The patient underwent extensive incision and drainage with debridement of the sacral wound with excision of loose bone shards of the pelvic rami, incision and drainage of the anterior abdominal wall abscess and a diverting colostomy was performed. Antibiotics were changed to Linezolid, Amikacin, Metronidazole, Piperacillin/Tazobactam and Eraxis. The bone pathology revealed dead bone and osteomyelitis. Cultures from the operative procedures grew MRSA and Candida glabrata. Antibiotic treatment was changed to Vancomycin, Piperacillin/Tazobactam and Caspofungin to complete at least a 6 week course total with clinical and radiologic follow-up.

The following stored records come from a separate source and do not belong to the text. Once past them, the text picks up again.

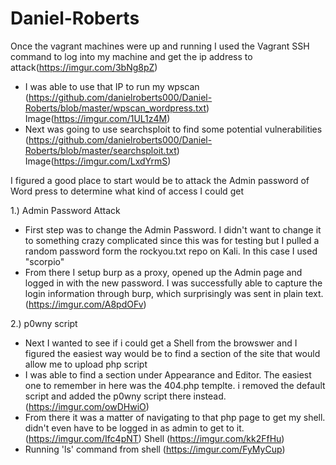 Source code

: # Daniel-Roberts

Once the vagrant machines were up and running I used the Vagrant SSH command to log into my machine and get the ip address to attack(https://imgur.com/3bNg8pZ)
- I was able to use that IP to run my wpscan (https://github.com/danielroberts000/Daniel-Roberts/blob/master/wpscan_wordpress.txt) Image(https://imgur.com/1UL1z4M)
- Next was going to use searchsploit to find some potential vulnerabilities (https://github.com/danielroberts000/Daniel-Roberts/blob/master/searchsploit.txt) Image(https://imgur.com/LxdYrmS)

I figured a good place to start would be to attack the Admin password of Word press to determine what kind of access I could get

1.) Admin Password Attack
   - First step was to change the Admin Password. I didn't want to change it to something crazy complicated since this was for testing but I pulled a random password form the rockyou.txt repo on Kali. In this case I used "scorpio"
   - From there I setup burp as a proxy, opened up the Admin page and logged in with the new password. I was successfully able to capture the login information through burp, which surprisingly was sent in plain text.(https://imgur.com/A8pdOFv)
  

2.) p0wny script
- Next I wanted to see if i could get a Shell from the browswer and I figured the easiest way would be to find a section of the site that would allow me to upload php script
- I was able to find a section under Appearance and Editor. The easiest one to remember in here was the 404.php templte. i removed the default script and added the p0wny script there instead. (https://imgur.com/owDHwiO)
- From there it was a matter of navigating to that php page to get my shell. didn't even have to be logged in as admin to get to it. (https://imgur.com/Ifc4pNT) Shell (https://imgur.com/kk2FfHu)
- Running 'ls' command from shell (https://imgur.com/FyMyCup)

Group C streptococci (GCS) are typical Gram positive cocci in chains, facultative anaerobes that are widely distributed in animals but are also part of the normal human flora. Underlying medical conditions of patients with group C infections include cardiovascular disease, diabetes mellitus, cirrhosis, chronic alcoholism, bone and joint disease, dermatologic processes and also immunocompromised states. In a 1989 review of CWRU School of Medicine Cleveland, Ohio of Group C infections over 15 years, it was shown that major risk factors in cases of Strep C bacteremia included chronic cardiovascular disease, malignancies, diabetes and chronic alcoholism. 1 2  Echocardiography or transesophageal echocardiogram in these cases should be performed to exclude endocarditis. 3 4 5 Our case is interesting in how it mimicked endocarditis because of the finding of pulmonary septic emboli on CT scan, when the source may have been a pelvic septic phlebitis though not noted on the CT scan of the pelvis. Group C streptococci have also been implicated in cases of necrotizing fasciitis, myositis, and pyomyositis (as was true in our patient) and clinical presentation, treatment or outcome doesn’t differ much from Group A or Group B streptococcal bacteremia. 6 Streptococcal toxic shock has been a complication of soft tissue infections caused by these organisms.

It is important to consider GCS in cases of bacteremia with extensive necrotizing soft tissue involvement and to look for necrotizing soft tissue infection when GCS bacteremia is identified.